Le jeunisme – d’apparence car la réalité sociale des jeunes est plutôt caractérisée par la précarité – a atteint une telle hégémonie qu’il suffit d’être un peu insolent pour attirer immédiatement les suffrages. Sous le règne de l’adolescence, ce spectacle parle davantage d’une certaine classe d’artistes à la fois critiques et conformistes. En effet, il existe un conformisme de l’anticonformisme. Critique mais sympathique, c’est-à-dire totalement inoffensif.
On peut souligner l’aspect bienveillant et complice, derrière quoi se tient une philosophie généreuse et joyeuse. Montrer les danseuses du ballet du Capitole, institution ultra-bourgeoise, dans leur humanité, leur simplicité, leur vie, renvoie peut-être à la conception de la danse d’Ohad Naharin, le fameux inventeur du cours « gaga » dont on aura une idée grâce au film Mr Gaga, Sur les pas d’Ohad Naharin, de Tomer Heymann, 2016.

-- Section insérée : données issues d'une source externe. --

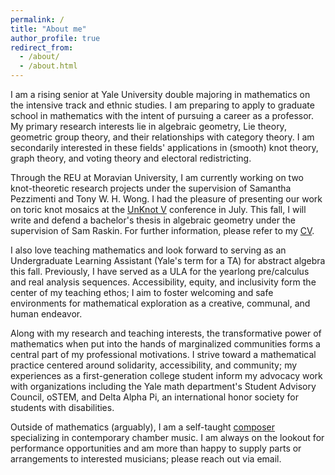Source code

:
 ```yaml
---
permalink: /
title: "About me"
author_profile: true
redirect_from: 
  - /about/
  - /about.html
---
```


I am a rising senior at Yale University double majoring in mathematics on the intensive track and ethnic studies. I am preparing to apply to graduate school in mathematics with the intent of pursuing a career as a professor. My primary research interests lie in algebraic geometry, Lie theory, geometric group theory, and their relationships with category theory. I am secondarily interested in these fields' applications in (smooth) knot theory, graph theory, and voting theory and electoral redistricting.

Through the REU at Moravian University, I am currently working on two knot-theoretic research projects under the supervision of Samantha Pezzimenti and Tony W. H. Wong. I had the pleasure of presenting our work on toric knot mosaics at the [UnKnot V](https://sites.google.com/view/unknot-v-conference/home?authuser=0) conference in July. This fall, I will write and defend a bachelor's thesis in algebraic geometry under the supervision of Sam Raskin. For further information, please refer to my [CV](https://luc-ta.github.io/cv/).

I also love teaching mathematics and look forward to serving as an Undergraduate Learning Assistant (Yale's term for a TA) for abstract algebra this fall. Previously, I have served as a ULA for the yearlong pre/calculus and real analysis sequences. Accessibility, equity, and inclusivity form the center of my teaching ethos; I aim to foster welcoming and safe environments for mathematical exploration as a creative, communal, and human endeavor.

Along with my research and teaching interests, the transformative power of mathematics when put into the hands of marginalized communities forms a central part of my professional motivations. I strive toward a mathematical practice centered around solidarity, accessibility, and community; my experiences as a first-generation college student inform my advocacy work with organizations including the Yale math department's Student Advisory Council, oSTEM, and Delta Alpha Pi, an international honor society for students with disabilities.

Outside of mathematics (arguably), I am a self-taught [composer](https://luc-ta.github.io/music/) specializing in contemporary chamber music. I am always on the lookout for performance opportunities and am more than happy to supply parts or arrangements to interested musicians; please reach out via email.
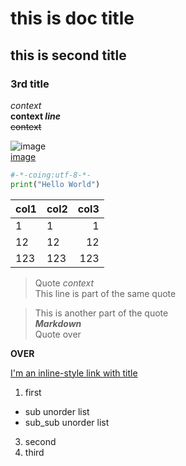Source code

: # this is doc title  
  
## this is second title

### 3rd title

*context*  
**context _line_**  
~~context~~  

![image](https://github.com/shiep18/EIS2020/blob/master/markdowncheatsheet.JPG)  
[image](https://github.com/shiep18/EIS2020/blob/master/markdowncheatsheet.JPG)

```python  
#-*-coing:utf-8-*-  
print("Hello World")  
```  

| col1 | col2 |    col3 |  
|------|:-----|--------:|
|   1  | 1    |    1    |
| 12   | 12   |    12   |
| 123  | 123  |    123  |

> Quote _context_  
> This line is part of the same quote  

> This is another part of the quote  
*__Markdown__*  
Quote over  

__OVER__  

[I'm an inline-style link with title](https://github.com/ophwsjtu18/ohw20f/edit/main/zh"Githup")

1. first
  * sub unorder list  
  * sub_sub unorder list  
3. second  
2. third
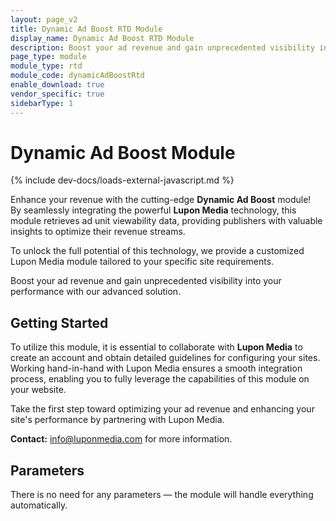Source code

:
 ```yaml
---
layout: page_v2
title: Dynamic Ad Boost RTD Module
display_name: Dynamic Ad Boost RTD Module
description: Boost your ad revenue and gain unprecedented visibility into your performance with our powerful, site-tailored Dynamic Ad Boost solution powered by Lupon Media.
page_type: module
module_type: rtd
module_code: dynamicAdBoostRtd
enable_download: true
vendor_specific: true
sidebarType: 1
---
```


# Dynamic Ad Boost Module

{% include dev-docs/loads-external-javascript.md %}

Enhance your revenue with the cutting-edge **Dynamic Ad Boost** module!  
By seamlessly integrating the powerful **Lupon Media** technology, this module retrieves ad unit viewability data, providing publishers with valuable insights to optimize their revenue streams.

To unlock the full potential of this technology, we provide a customized Lupon Media module tailored to your specific site requirements.

Boost your ad revenue and gain unprecedented visibility into your performance with our advanced solution.

## Getting Started

To utilize this module, it is essential to collaborate with **Lupon Media** to create an account and obtain detailed guidelines for configuring your sites.  
Working hand-in-hand with Lupon Media ensures a smooth integration process, enabling you to fully leverage the capabilities of this module on your website.

Take the first step toward optimizing your ad revenue and enhancing your site's performance by partnering with Lupon Media.

**Contact:** [info@luponmedia.com](mailto:info@luponmedia.com) for more information.

## Parameters

There is no need for any parameters — the module will handle everything automatically.
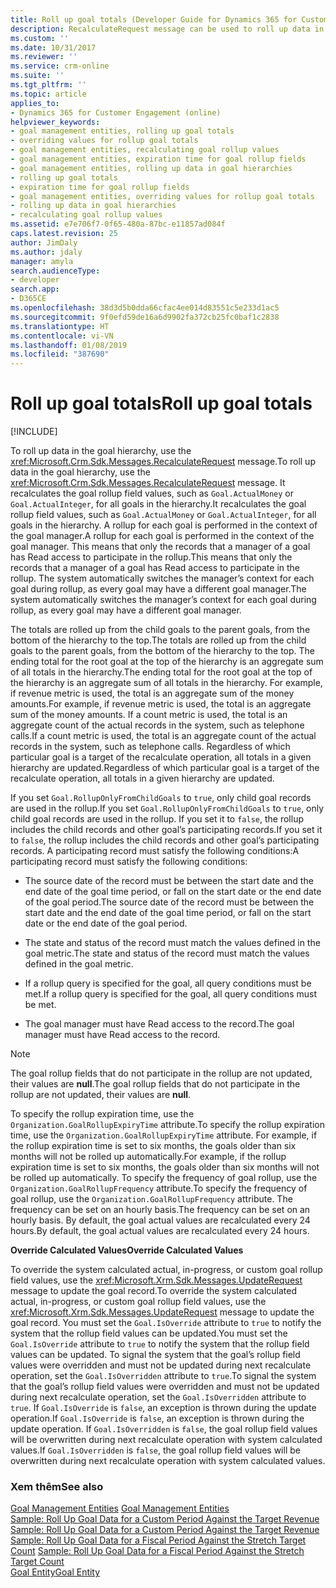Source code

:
 ```yaml
---
title: Roll up goal totals (Developer Guide for Dynamics 365 for Customer Engagement)| MicrosoftDocs
description: RecalculateRequest message can be used to roll up data in a goal hierarchy. It recalculates the goal rollup field values, such as Goal.ActualMoney or Goal.ActualInteger, for all goals in the hierarchy
ms.custom: ''
ms.date: 10/31/2017
ms.reviewer: ''
ms.service: crm-online
ms.suite: ''
ms.tgt_pltfrm: ''
ms.topic: article
applies_to:
- Dynamics 365 for Customer Engagement (online)
helpviewer_keywords:
- goal management entities, rolling up goal totals
- overriding values for rollup goal totals
- goal management entities, recalculating goal rollup values
- goal management entities, expiration time for goal rollup fields
- goal management entities, rolling up data in goal hierarchies
- rolling up goal totals
- expiration time for goal rollup fields
- goal management entities, overriding values for rollup goal totals
- rolling up data in goal hierarchies
- recalculating goal rollup values
ms.assetid: e7e706f7-0f65-480a-87bc-e11857ad084f
caps.latest.revision: 25
author: JimDaly
ms.author: jdaly
manager: amyla
search.audienceType:
- developer
search.app:
- D365CE
ms.openlocfilehash: 38d3d5b0dda66cfac4ee014d83551c5e233d1ac5
ms.sourcegitcommit: 9f0efd59de16a6d9902fa372cb25fc0baf1c2838
ms.translationtype: HT
ms.contentlocale: vi-VN
ms.lasthandoff: 01/08/2019
ms.locfileid: "387690"
---
```

# <a name="roll-up-goal-totals"></a><span data-ttu-id="21e1b-104">Roll up goal totals</span><span class="sxs-lookup"><span data-stu-id="21e1b-104">Roll up goal totals</span></span>

[!INCLUDE[](../includes/cc_applies_to_update_9_0_0.md)]

<span data-ttu-id="21e1b-105">To roll up data in the goal hierarchy, use the <xref:Microsoft.Crm.Sdk.Messages.RecalculateRequest> message.</span><span class="sxs-lookup"><span data-stu-id="21e1b-105">To roll up data in the goal hierarchy, use the <xref:Microsoft.Crm.Sdk.Messages.RecalculateRequest> message.</span></span> <span data-ttu-id="21e1b-106">It recalculates the goal rollup field values, such as `Goal.ActualMoney` or `Goal.ActualInteger`, for all goals in the hierarchy.</span><span class="sxs-lookup"><span data-stu-id="21e1b-106">It recalculates the goal rollup field values, such as `Goal.ActualMoney` or `Goal.ActualInteger`, for all goals in the hierarchy.</span></span> <span data-ttu-id="21e1b-107">A rollup for each goal is performed in the context of the goal manager.</span><span class="sxs-lookup"><span data-stu-id="21e1b-107">A rollup for each goal is performed in the context of the goal manager.</span></span> <span data-ttu-id="21e1b-108">This means that only the records that a manager of a goal has Read access to participate in the rollup.</span><span class="sxs-lookup"><span data-stu-id="21e1b-108">This means that only the records that a manager of a goal has Read access to participate in the rollup.</span></span> <span data-ttu-id="21e1b-109">The system automatically switches the manager’s context for each goal during rollup, as every goal may have a different goal manager.</span><span class="sxs-lookup"><span data-stu-id="21e1b-109">The system automatically switches the manager’s context for each goal during rollup, as every goal may have a different goal manager.</span></span>  
  
 <span data-ttu-id="21e1b-110">The totals are rolled up from the child goals to the parent goals, from the bottom of the hierarchy to the top.</span><span class="sxs-lookup"><span data-stu-id="21e1b-110">The totals are rolled up from the child goals to the parent goals, from the bottom of the hierarchy to the top.</span></span> <span data-ttu-id="21e1b-111">The ending total for the root goal at the top of the hierarchy is an aggregate sum of all totals in the hierarchy.</span><span class="sxs-lookup"><span data-stu-id="21e1b-111">The ending total for the root goal at the top of the hierarchy is an aggregate sum of all totals in the hierarchy.</span></span> <span data-ttu-id="21e1b-112">For example, if revenue metric is used, the total is an aggregate sum of the money amounts.</span><span class="sxs-lookup"><span data-stu-id="21e1b-112">For example, if revenue metric is used, the total is an aggregate sum of the money amounts.</span></span> <span data-ttu-id="21e1b-113">If a count metric is used, the total is an aggregate count of the actual records in the system, such as telephone calls.</span><span class="sxs-lookup"><span data-stu-id="21e1b-113">If a count metric is used, the total is an aggregate count of the actual records in the system, such as telephone calls.</span></span> <span data-ttu-id="21e1b-114">Regardless of which particular goal is a target of the recalculate operation, all totals in a given hierarchy are updated.</span><span class="sxs-lookup"><span data-stu-id="21e1b-114">Regardless of which particular goal is a target of the recalculate operation, all totals in a given hierarchy are updated.</span></span>  
  
 <span data-ttu-id="21e1b-115">If you set `Goal.RollupOnlyFromChildGoals` to `true`, only child goal records are used in the rollup.</span><span class="sxs-lookup"><span data-stu-id="21e1b-115">If you set `Goal.RollupOnlyFromChildGoals` to `true`, only child goal records are used in the rollup.</span></span> <span data-ttu-id="21e1b-116">If you set it to `false`, the rollup includes the child records and other goal’s participating records.</span><span class="sxs-lookup"><span data-stu-id="21e1b-116">If you set it to `false`, the rollup includes the child records and other goal’s participating records.</span></span> <span data-ttu-id="21e1b-117">A participating record must satisfy the following conditions:</span><span class="sxs-lookup"><span data-stu-id="21e1b-117">A participating record must satisfy the following conditions:</span></span>  
  
-   <span data-ttu-id="21e1b-118">The source date of the record must be between the start date and the end date of the goal time period, or fall on the start date or the end date of the goal period.</span><span class="sxs-lookup"><span data-stu-id="21e1b-118">The source date of the record must be between the start date and the end date of the goal time period, or fall on the start date or the end date of the goal period.</span></span>  
  
-   <span data-ttu-id="21e1b-119">The state and status of the record must match the values defined in the goal metric.</span><span class="sxs-lookup"><span data-stu-id="21e1b-119">The state and status of the record must match the values defined in the goal metric.</span></span>  
  
-   <span data-ttu-id="21e1b-120">If a rollup query is specified for the goal, all query conditions must be met.</span><span class="sxs-lookup"><span data-stu-id="21e1b-120">If a rollup query is specified for the goal, all query conditions must be met.</span></span>  
  
-   <span data-ttu-id="21e1b-121">The goal manager must have Read access to the record.</span><span class="sxs-lookup"><span data-stu-id="21e1b-121">The goal manager must have Read access to the record.</span></span>  
  
> [!NOTE]
>  <span data-ttu-id="21e1b-122">The goal rollup fields that do not participate in the rollup are not updated, their values are **null**.</span><span class="sxs-lookup"><span data-stu-id="21e1b-122">The goal rollup fields that do not participate in the rollup are not updated, their values are **null**.</span></span>  
  
 <span data-ttu-id="21e1b-123">To specify the rollup expiration time, use the `Organization.GoalRollupExpiryTime` attribute.</span><span class="sxs-lookup"><span data-stu-id="21e1b-123">To specify the rollup expiration time, use the `Organization.GoalRollupExpiryTime` attribute.</span></span> <span data-ttu-id="21e1b-124">For example, if the rollup expiration time is set to six months, the goals older than six months will not be rolled up automatically.</span><span class="sxs-lookup"><span data-stu-id="21e1b-124">For example, if the rollup expiration time is set to six months, the goals older than six months will not be rolled up automatically.</span></span> <span data-ttu-id="21e1b-125">To specify the frequency of goal rollup, use the `Organization.GoalRollupFrequency` attribute.</span><span class="sxs-lookup"><span data-stu-id="21e1b-125">To specify the frequency of goal rollup, use the `Organization.GoalRollupFrequency` attribute.</span></span> <span data-ttu-id="21e1b-126">The frequency can be set on an hourly basis.</span><span class="sxs-lookup"><span data-stu-id="21e1b-126">The frequency can be set on an hourly basis.</span></span> <span data-ttu-id="21e1b-127">By default, the goal actual values are recalculated every 24 hours.</span><span class="sxs-lookup"><span data-stu-id="21e1b-127">By default, the goal actual values are recalculated every 24 hours.</span></span>  
  
 <span data-ttu-id="21e1b-128">**Override Calculated Values**</span><span class="sxs-lookup"><span data-stu-id="21e1b-128">**Override Calculated Values**</span></span>  
  
 <span data-ttu-id="21e1b-129">To override the system calculated actual, in-progress, or custom goal rollup field values, use the <xref:Microsoft.Xrm.Sdk.Messages.UpdateRequest> message to update the goal record.</span><span class="sxs-lookup"><span data-stu-id="21e1b-129">To override the system calculated actual, in-progress, or custom goal rollup field values, use the <xref:Microsoft.Xrm.Sdk.Messages.UpdateRequest> message to update the goal record.</span></span> <span data-ttu-id="21e1b-130">You must set the `Goal.IsOverride` attribute to `true` to notify the system that the rollup field values can be updated.</span><span class="sxs-lookup"><span data-stu-id="21e1b-130">You must set the `Goal.IsOverride` attribute to `true` to notify the system that the rollup field values can be updated.</span></span> <span data-ttu-id="21e1b-131">To signal the system that the goal’s rollup field values were overridden and must not be updated during next recalculate operation, set the `Goal.IsOverridden` attribute to `true`.</span><span class="sxs-lookup"><span data-stu-id="21e1b-131">To signal the system that the goal’s rollup field values were overridden and must not be updated during next recalculate operation, set the `Goal.IsOverridden` attribute to `true`.</span></span> <span data-ttu-id="21e1b-132">If `Goal.IsOverride` is `false`, an exception is thrown during the update operation.</span><span class="sxs-lookup"><span data-stu-id="21e1b-132">If `Goal.IsOverride` is `false`, an exception is thrown during the update operation.</span></span> <span data-ttu-id="21e1b-133">If `Goal.IsOverridden` is `false`, the goal rollup field values will be overwritten during next recalculate operation with system calculated values.</span><span class="sxs-lookup"><span data-stu-id="21e1b-133">If `Goal.IsOverridden` is `false`, the goal rollup field values will be overwritten during next recalculate operation with system calculated values.</span></span>  
  
### <a name="see-also"></a><span data-ttu-id="21e1b-134">Xem thêm</span><span class="sxs-lookup"><span data-stu-id="21e1b-134">See also</span></span>  
 <span data-ttu-id="21e1b-135">[Goal Management Entities](goal-management-entities.md) </span><span class="sxs-lookup"><span data-stu-id="21e1b-135">[Goal Management Entities](goal-management-entities.md) </span></span>  
 <span data-ttu-id="21e1b-136">[Sample: Roll Up Goal Data for a Custom Period Against the Target Revenue](sample-rollup-goal-data-custom-period-target-revenue.md) </span><span class="sxs-lookup"><span data-stu-id="21e1b-136">[Sample: Roll Up Goal Data for a Custom Period Against the Target Revenue](sample-rollup-goal-data-custom-period-target-revenue.md) </span></span>  
 <span data-ttu-id="21e1b-137">[Sample: Roll Up Goal Data for a Fiscal Period Against the Stretch Target Count](sample-rollup-goal-data-fiscal-period-stretch-target-count.md) </span><span class="sxs-lookup"><span data-stu-id="21e1b-137">[Sample: Roll Up Goal Data for a Fiscal Period Against the Stretch Target Count](sample-rollup-goal-data-fiscal-period-stretch-target-count.md) </span></span>  
 [<span data-ttu-id="21e1b-138">Goal Entity</span><span class="sxs-lookup"><span data-stu-id="21e1b-138">Goal Entity</span></span>](entities/goal.md)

La danse n’est pas réservée à une élite : tout le monde peut danser, la danse c’est la vie. Démagogique ? Cette idée d’une simplicité gaie, ce refus de la sophistication mystérieuse, cette méfiance à l’égard des messages ou des codes trop chargés, cette pratique du dépouillement qui s’appuie sur des corps très mobiles, tout cela dessine un horizon de séduction qui empêche la fixation sur la facilité potache.